Scientific classification
- Kingdom: Animalia
- Phylum: Mollusca
- Class: Cephalopoda
- Order: Myopsida
- Family: Loliginidae
- Genus: Uroteuthis
- Species: U. singhalensis
- Binomial name: Uroteuthis singhalensis (Ortmann, 1891)
- Synonyms: Loligo singhalensis Ortmann, 1891; Doryteuthis singhalensis (Ortmann, 1891); Loligo singhalensis var. beryllae G. C. Robson, 1928; Uroteuthis (Photololigo) singhalensis (Ortmann, 1891);

= Uroteuthis singhalensis =

- Genus: Uroteuthis
- Species: singhalensis
- Authority: (Ortmann, 1891)
- Conservation status: DD
- Synonyms: Loligo singhalensis Ortmann, 1891, Doryteuthis singhalensis (Ortmann, 1891), Loligo singhalensis var. beryllae G. C. Robson, 1928, Uroteuthis (Photololigo) singhalensis (Ortmann, 1891)

Species of cephalopod

Uroteuthis singhalensis, commonly known as the long barrel squid, is a species of squid from the genus Uroteuthis. The species can be found in the Indo-West Pacific Ocean.

==Taxonomy and history==

This species was first described as Loligo singhalensis by Arnold Edward Ortmann in 1891, with the description published in volume five of Zoologische Jahrbücher.

The World Register of Marine Species regards Uroteuthis singhalensis as a member of the Uroteuthis subgenus Photololigo.

==Description==

Uroteuthis singhalensis is a species of squid characterized by its long, slender body shape. The mantle (main body) is cylindrical, tapering to a sharp point at the rear, and is about 4–7 times as long as it is wide in mature individuals. The fins are relatively narrow and rhombic (diamond-shaped) in outline, extending for about half the length of the mantle in adults, though shorter in young specimens. The front edge of the fins curves slightly outward, while the rear edge curves slightly inward. The head is comparatively small and short, with medium-sized eyes.

The arms are slender and fairly short compared to the body. The suckers on the arms have 6–11 (most commonly 9) flat, squared-off teeth along their outer edges. In male squids, the left ventral arm is modified into a reproductive organ called a hectocotylus, affecting 40–45% of the arm's length in mature males. The modified portion has fleshy, cone-shaped papillae instead of normal suckers. The tentacles are short and slender, with relatively short clubs (the expanded end sections used for catching prey). The suckers on the clubs have 15–20 sharp, conical teeth around their edges.

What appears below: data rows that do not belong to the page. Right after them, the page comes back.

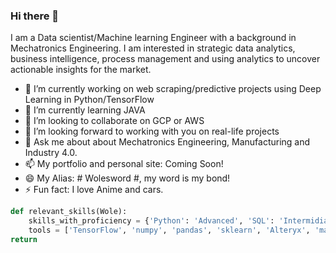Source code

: ### Hi there 👋

I am a Data scientist/Machine learning Engineer with a background in Mechatronics Engineering. I am interested in strategic data analytics, business intelligence, process management and using analytics to uncover actionable insights for the market.

- 🔭 I’m currently working on web scraping/predictive projects using Deep Learning in Python/TensorFlow
- 🌱 I’m currently learning JAVA
- 👯 I’m looking to collaborate on GCP or AWS
- 🤔 I’m looking forward to working with you on real-life projects
- 💬 Ask me about about Mechatronics Engineering, Manufacturing and Industry 4.0.
- 📫 My portfolio and personal site: Coming Soon!
- 😄 My Alias: # Wolesword #, my word is my bond!
- ⚡ Fun fact: I love Anime and cars.

``` python
def relevant_skills(Wole):
    skills_with_proficiency = {'Python': 'Advanced', 'SQL': 'Intermidiate', 'ML': 'Advanced', 'HTML & CSS': 'Intermediate'}
    tools = ['TensorFlow', 'numpy', 'pandas', 'sklearn', 'Alteryx', 'matplotlib', 'PowerBI', 'tableau']
return 
```
<!--
**Wolesword/Wolesword** is a ✨ _special_ ✨ repository because its `README.md` (this file) appears on your GitHub profile.
-->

Two small light-producing organs called photophores are present on the ink sac. The gladius, an internal shell-like structure that provides support, is very narrow with almost straight sides and is widest at its front third. This species can be distinguished from similar squids by its narrow body shape, fin proportions, arm sucker dentition, and details of the hectocotylus in males. However, proper identification often requires examination by squid experts due to the subtle differences between some closely related species.

==Habitat and distribution==

Uroteuthis singhalensis is an Indo-Pacific species with a wide distribution across tropical and subtropical waters. In the western Pacific, it can be found from the South China Sea, including waters around Singapore and Indonesia, northward to Taiwan. Its range extends westward into the Indian Ocean, where it has been recorded in the Andaman Sea off Thailand, throughout the Bay of Bengal, and along the coasts of India and Sri Lanka.

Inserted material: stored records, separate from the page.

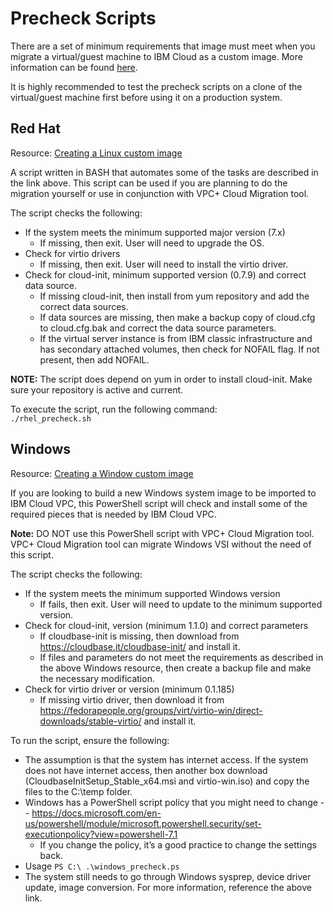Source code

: # Precheck Scripts #
There are a set of minimum requirements that image must meet when you migrate a virtual/guest
machine to IBM Cloud as a custom image. More information can be found [here](https://cloud.ibm.com/docs/vpc?topic=vpc-managing-images).

It is highly recommended to test the precheck scripts on a clone of the virtual/guest machine
first before using it on a production system.

## Red Hat ##
Resource: [Creating a Linux custom image](https://cloud.ibm.com/docs/vpc?topic=vpc-create-linux-custom-image)

A script written in BASH that automates some of the tasks are described in the link above.  This
script can be used if you are planning to do the migration yourself or use in conjunction with VPC+ 
Cloud Migration tool.

The script checks the following:
- If the system meets the minimum supported major version (7.x)
     - If missing, then exit.  User will need to upgrade the OS.
- Check for virtio drivers
     - If missing, then exit.  User will need to install the virtio driver.
- Check for cloud-init, minimum supported version (0.7.9) and correct data source.
     - If missing cloud-init, then install from yum repository and add the correct data sources.
     - If data sources are missing, then make a backup copy of cloud.cfg to cloud.cfg.bak and correct 
the data source parameters.
     - If the virtual server instance is from IBM classic infrastructure and has secondary attached
volumes, then check for NOFAIL flag.  If not present, then add NOFAIL.

**NOTE:** The script does depend on yum in order to install cloud-init.  Make sure your repository is
active and current.

To execute the script, run the following command: </br>
```./rhel_precheck.sh```

## Windows ##
Resource: [Creating a Window custom image](https://cloud.ibm.com/docs/vpc?topic=vpc-create-windows-custom-image)

If you are looking to build a new Windows system image to be imported to IBM Cloud VPC, this
PowerShell script will check and install some of the required pieces that is needed by IBM Cloud
VPC.

**Note:** DO NOT use this PowerShell script with VPC+ Cloud Migration tool.  VPC+ Cloud Migration
tool can migrate Windows VSI without the need of this script.

The script checks the following:
- If the system meets the minimum supported Windows version
     - If fails, then exit.  User will need to update to the minimum supported version.
- Check for cloud-init, version (minimum 1.1.0) and correct parameters
     - If cloudbase-init is missing, then download from https://cloudbase.it/cloudbase-init/ and
install it.
     - If files and parameters do not meet the requirements as described in the above Windows resource,
then create a backup file and make the necessary modification.
- Check for virtio driver or version (minimum 0.1.185)
     - If missing virtio driver, then download it from https://fedorapeople.org/groups/virt/virtio-win/direct-downloads/stable-virtio/
and install it.

To run the script, ensure the following:

- The assumption is that the system has internet access.  If the system does not have internet
access, then another box download (CloudbaseInitSetup_Stable_x64.msi and virtio-win.iso) and copy
the files to the C:\temp folder.
- Windows has a PowerShell script policy that you might need to change -- https://docs.microsoft.com/en-us/powershell/module/microsoft.powershell.security/set-executionpolicy?view=powershell-7.1
     - If you change the policy, it’s a good practice to change the settings back.
- Usage ```PS C:\ .\windows_precheck.ps```
- The system still needs to go through Windows sysprep, device driver update, image conversion.
For more information, reference the above link.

The species' distribution continues further west into the Arabian Sea and along the eastern African coast. It has been reported from Somalia southward to Mozambique, including the waters around the Seychelles and the Mascarene underwater ridge.

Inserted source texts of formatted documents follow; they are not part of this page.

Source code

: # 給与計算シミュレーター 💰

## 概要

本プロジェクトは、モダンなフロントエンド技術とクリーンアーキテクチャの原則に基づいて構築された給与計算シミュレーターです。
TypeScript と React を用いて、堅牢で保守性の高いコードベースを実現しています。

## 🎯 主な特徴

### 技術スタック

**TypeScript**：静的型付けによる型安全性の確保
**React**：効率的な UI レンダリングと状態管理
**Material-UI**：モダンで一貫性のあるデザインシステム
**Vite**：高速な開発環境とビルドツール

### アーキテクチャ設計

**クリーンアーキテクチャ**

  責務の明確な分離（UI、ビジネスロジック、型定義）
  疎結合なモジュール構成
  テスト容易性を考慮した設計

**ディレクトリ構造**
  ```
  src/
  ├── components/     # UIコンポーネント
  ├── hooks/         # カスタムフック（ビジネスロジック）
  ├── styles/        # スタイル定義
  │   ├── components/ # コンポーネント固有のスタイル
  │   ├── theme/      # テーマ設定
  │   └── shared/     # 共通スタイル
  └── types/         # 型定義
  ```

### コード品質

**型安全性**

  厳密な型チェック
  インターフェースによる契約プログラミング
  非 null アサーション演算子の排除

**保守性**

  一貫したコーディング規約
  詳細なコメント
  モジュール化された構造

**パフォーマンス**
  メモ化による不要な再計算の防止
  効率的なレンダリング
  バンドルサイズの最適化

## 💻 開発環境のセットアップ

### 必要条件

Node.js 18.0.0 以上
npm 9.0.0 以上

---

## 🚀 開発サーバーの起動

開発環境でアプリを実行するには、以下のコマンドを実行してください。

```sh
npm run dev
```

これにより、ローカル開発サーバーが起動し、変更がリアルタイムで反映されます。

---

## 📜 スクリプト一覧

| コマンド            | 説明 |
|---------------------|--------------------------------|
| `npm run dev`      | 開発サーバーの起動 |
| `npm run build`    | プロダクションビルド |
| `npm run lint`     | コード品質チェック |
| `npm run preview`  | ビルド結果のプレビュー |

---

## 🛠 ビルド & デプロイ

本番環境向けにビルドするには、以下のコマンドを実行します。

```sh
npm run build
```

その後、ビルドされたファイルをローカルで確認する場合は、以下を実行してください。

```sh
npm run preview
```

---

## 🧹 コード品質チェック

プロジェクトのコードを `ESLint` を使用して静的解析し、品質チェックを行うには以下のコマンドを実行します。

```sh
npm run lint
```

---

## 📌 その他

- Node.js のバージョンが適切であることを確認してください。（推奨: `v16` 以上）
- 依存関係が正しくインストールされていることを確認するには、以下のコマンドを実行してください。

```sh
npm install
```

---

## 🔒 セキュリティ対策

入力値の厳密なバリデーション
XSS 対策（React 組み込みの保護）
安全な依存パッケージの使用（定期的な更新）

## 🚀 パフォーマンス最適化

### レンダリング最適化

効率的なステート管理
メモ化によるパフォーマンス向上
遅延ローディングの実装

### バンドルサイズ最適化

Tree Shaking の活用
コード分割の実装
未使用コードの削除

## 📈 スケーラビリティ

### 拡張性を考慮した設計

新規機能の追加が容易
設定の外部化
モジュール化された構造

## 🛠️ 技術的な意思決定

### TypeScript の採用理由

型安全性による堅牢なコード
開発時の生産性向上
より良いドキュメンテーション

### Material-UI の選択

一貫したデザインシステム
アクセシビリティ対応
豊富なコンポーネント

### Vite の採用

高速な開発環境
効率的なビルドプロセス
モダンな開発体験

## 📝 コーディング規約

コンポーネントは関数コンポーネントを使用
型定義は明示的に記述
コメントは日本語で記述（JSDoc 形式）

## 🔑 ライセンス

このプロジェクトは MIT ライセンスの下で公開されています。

Uroteuthis singhalensis is primarily a neritic species, meaning it inhabits coastal waters over the continental shelf. While it is most commonly found in inshore areas, it has been reported at depths of up to 220 meters.

==Fisheries==
This species is used for commercial fisheries, including in the Philippines
 and Sri Lanka. The species has a number of commercial names.